1993 Football League Trophy final
- The Twin Towers of Wembley Stadium
- Event: 1992–93 Football League Trophy
| Port Vale | Stockport County |
| 2 | 1 |
- Date: 22 May 1993
- Venue: Wembley Stadium, London
- Man of the Match: Bernie Slaven / Peter Swan
- Referee: David Elleray (Harrow)
- Attendance: 35,885
- Weather: Sunny

= 1993 Football League Trophy final =

The 1993 Football League Trophy final was a football match between Port Vale and Stockport County on 22 May 1993 at Wembley Stadium, London. It was the final match of the 1992–93 Football League Trophy, the 10th season of what had previously been called the Associate Members' Cup, a cup competition for teams from the Second Division and Third Division of the Football League (the third and fourth tiers of the English football league system). Stockport were beaten finalists in the 1992 Associate Members' Cup final, whereas it was Port Vale's first final in the competition and first appearance at Wembley.

Both sides had to advance past a group stage and then four knock-out rounds to reach the final, though Vale were one of four teams drawn at random to receive byes past the group stage. Vale then came from behind in extra time to beat Fulham in the second round, eased past Northampton Town, beat Potteries derby rivals Stoke City, and finally overcame Exeter City over two legs.

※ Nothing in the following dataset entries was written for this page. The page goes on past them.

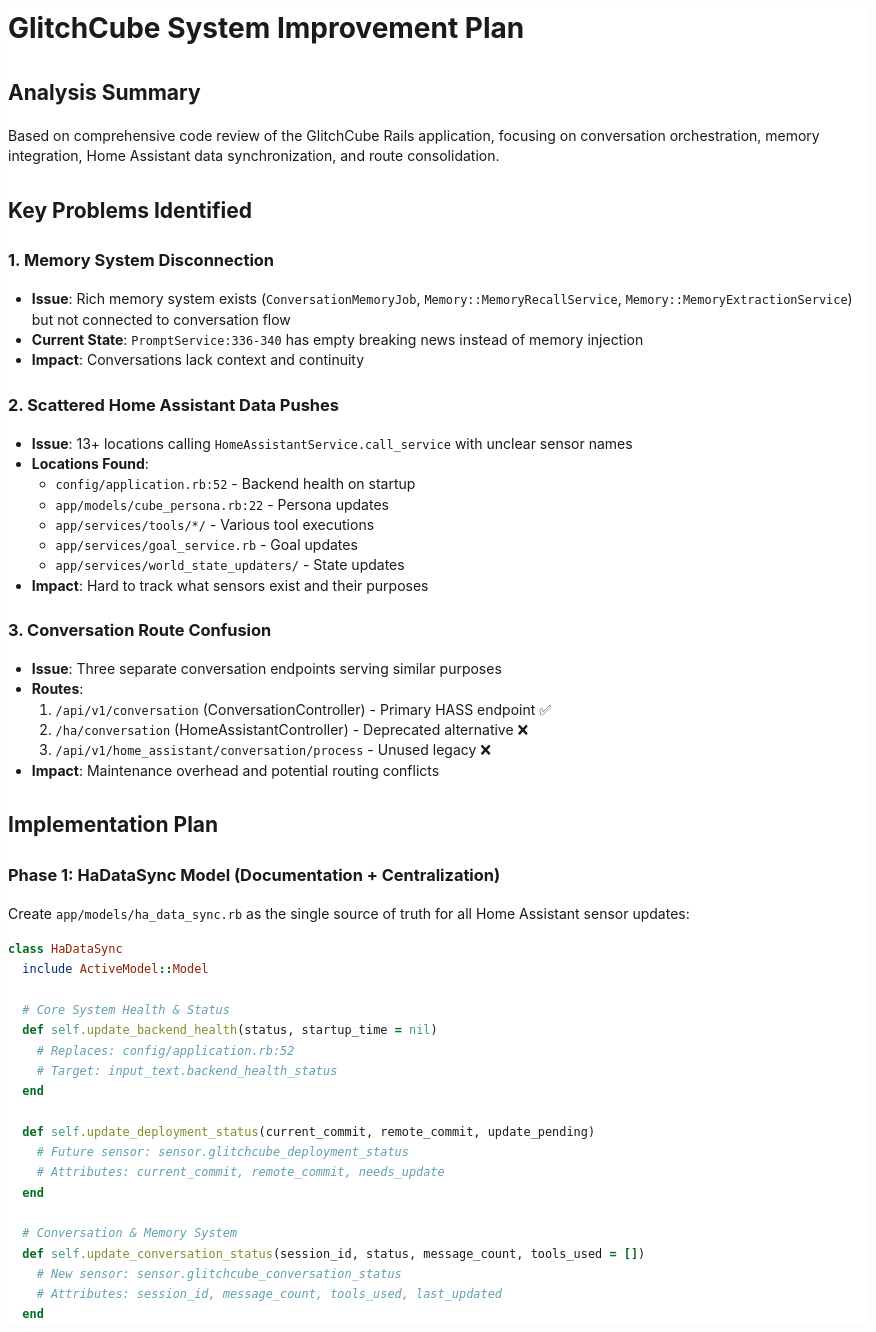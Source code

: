 # GlitchCube System Improvement Plan

## Analysis Summary
Based on comprehensive code review of the GlitchCube Rails application, focusing on conversation orchestration, memory integration, Home Assistant data synchronization, and route consolidation.

## Key Problems Identified

### 1. Memory System Disconnection
- **Issue**: Rich memory system exists (`ConversationMemoryJob`, `Memory::MemoryRecallService`, `Memory::MemoryExtractionService`) but not connected to conversation flow
- **Current State**: `PromptService:336-340` has empty breaking news instead of memory injection
- **Impact**: Conversations lack context and continuity

### 2. Scattered Home Assistant Data Pushes
- **Issue**: 13+ locations calling `HomeAssistantService.call_service` with unclear sensor names
- **Locations Found**:
  - `config/application.rb:52` - Backend health on startup
  - `app/models/cube_persona.rb:22` - Persona updates
  - `app/services/tools/*/` - Various tool executions
  - `app/services/goal_service.rb` - Goal updates
  - `app/services/world_state_updaters/` - State updates
- **Impact**: Hard to track what sensors exist and their purposes

### 3. Conversation Route Confusion
- **Issue**: Three separate conversation endpoints serving similar purposes
- **Routes**:
  1. `/api/v1/conversation` (ConversationController) - Primary HASS endpoint ✅
  2. `/ha/conversation` (HomeAssistantController) - Deprecated alternative ❌
  3. `/api/v1/home_assistant/conversation/process` - Unused legacy ❌
- **Impact**: Maintenance overhead and potential routing conflicts

## Implementation Plan

### Phase 1: HaDataSync Model (Documentation + Centralization)

Create `app/models/ha_data_sync.rb` as the single source of truth for all Home Assistant sensor updates:

```ruby
class HaDataSync
  include ActiveModel::Model
  
  # Core System Health & Status
  def self.update_backend_health(status, startup_time = nil)
    # Replaces: config/application.rb:52
    # Target: input_text.backend_health_status
  end
  
  def self.update_deployment_status(current_commit, remote_commit, update_pending)
    # Future sensor: sensor.glitchcube_deployment_status  
    # Attributes: current_commit, remote_commit, needs_update
  end
  
  # Conversation & Memory System
  def self.update_conversation_status(session_id, status, message_count, tools_used = [])
    # New sensor: sensor.glitchcube_conversation_status
    # Attributes: session_id, message_count, tools_used, last_updated
  end
```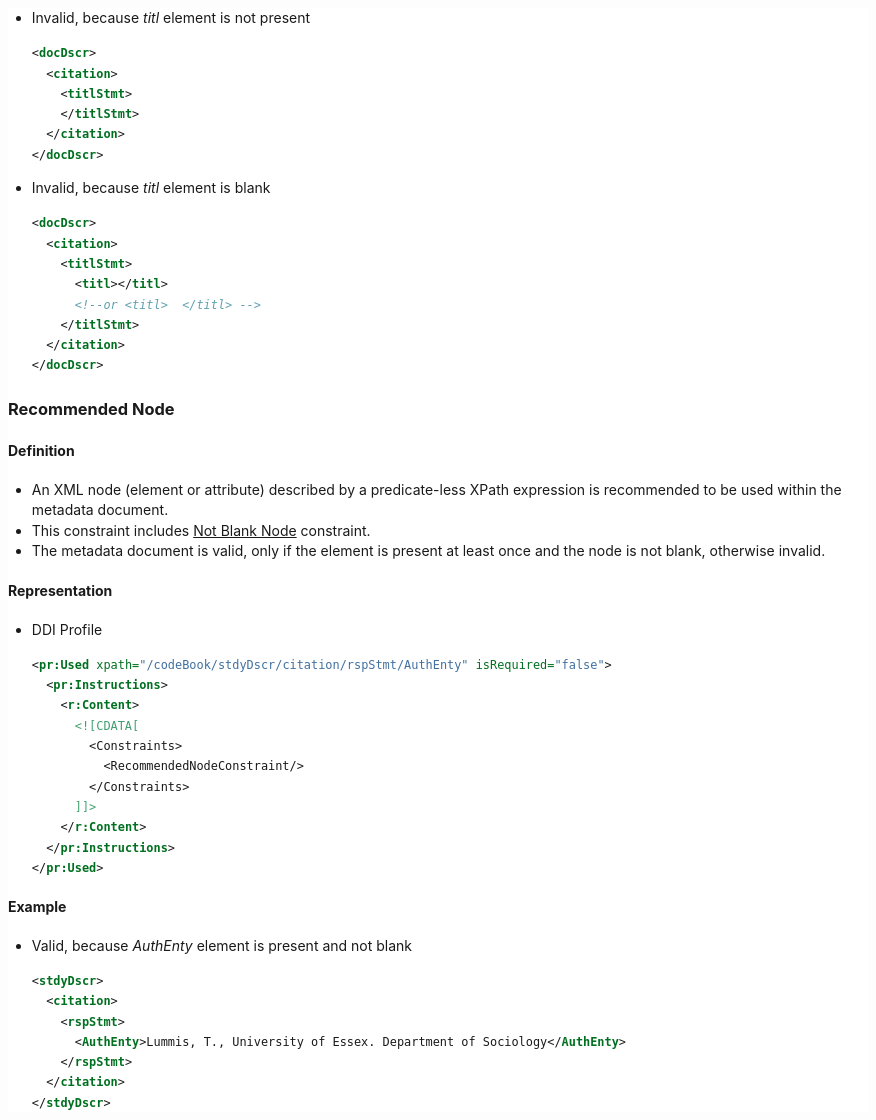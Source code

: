 * Invalid, because *titl* element is not present
	```xml
	<docDscr>
	  <citation>
	    <titlStmt>
	    </titlStmt>      
	  </citation>
	</docDscr>
	```
* Invalid, because *titl* element is blank
	```xml
	<docDscr>
	  <citation>
	    <titlStmt>
	      <titl></titl>
	      <!--or <titl>  </titl> -->
	    </titlStmt>      
	  </citation>
	</docDscr>
	```

### Recommended Node

#### Definition

* An XML node (element or attribute) described by a predicate-less XPath expression is recommended to be used within the metadata document. 
* This constraint includes [Not Blank Node](\#Not_Blank_Node) constraint.
* The metadata document is valid, only if the element is present at least once and the node is not blank, otherwise invalid.

#### Representation

* DDI Profile
	```xml
	<pr:Used xpath="/codeBook/stdyDscr/citation/rspStmt/AuthEnty" isRequired="false">
	  <pr:Instructions>
	    <r:Content>
	      <![CDATA[
	        <Constraints>
	          <RecommendedNodeConstraint/>
	        </Constraints>
	      ]]>
	    </r:Content>
	  </pr:Instructions>
	</pr:Used>
	```

#### Example
* Valid, because *AuthEnty* element is present and not blank
	```xml
	<stdyDscr>
	  <citation>
	    <rspStmt>
	      <AuthEnty>Lummis, T., University of Essex. Department of Sociology</AuthEnty>
	    </rspStmt>
	  </citation>
	</stdyDscr>
	```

Stockport County made short work of Chesterfield and Chester City in the group stages, before reaching the final with wins over Hartlepool United, Bradford City, Chesterfield (again) and Wigan Athletic. Both teams had competed in the Second Division play-off semi-finals earlier in the week, with Port Vale winning the tie 2–1 on aggregate.

Port Vale won the match 2–1 with Paul Kerr and Bernie Slaven putting them two goals up at half-time and a 66th-minute strike from Kevin Francis proving to be little more than a consolation. The introduction of second-half substitute Andy Preece had turned the game in County's favour, with Vale having the better of the play and chances before his arrival. Slaven was named by Sky TV as man of the match, having provided Kerr with the assist for the opening goal on 4 minutes and then scoring the game's decisive goal after first beating three defenders on the 37-minute mark. Vale would go on to lose to West Bromwich Albion in the play-off final eight days later, but would secure an automatic promotion place the following season. For Stockport the loss would prove to be the third Wembley defeat in the space of four years; they would go on to lose in the 1994 Second Division play-off final, having lost a 1992 play-off final and the 1992 Associate Members' Cup final.

==Route to the final==

The Football League Trophy is a football competition for clubs in the third and fourth tier of the English Football League. Due to the creation of the Premier League in 1992, the third and fourth tiers of the English football league system were called the Second Division and Third Division. The final was scheduled a week before the play-off finals and only three days after the play-off semi-finals. The tournament was split into two sections: North and South, with Stockport County coming through the north section and Port Vale through the southern section. The first round consisted of seven groups of three teams in each section, with two clubs in each section receiving byes. Port Vale were fortunate enough to receive a bye into the second round. The area finals were two legged games, home and away, with the winners of each section going into the overall final.

===Port Vale===

| Round | Opposition | Score |
| 2nd | Fulham | 4–3 (h) |
| QF | Northampton Town | 4–2 (h) |
| SF | Stoke City | 1–0 (a) |
| finals | Exeter City | 2–1 (h) 1–1 (a) |
Key: QF = quarter-finals; SF = semi-finals (h) = Home venue; (a) = Away venue.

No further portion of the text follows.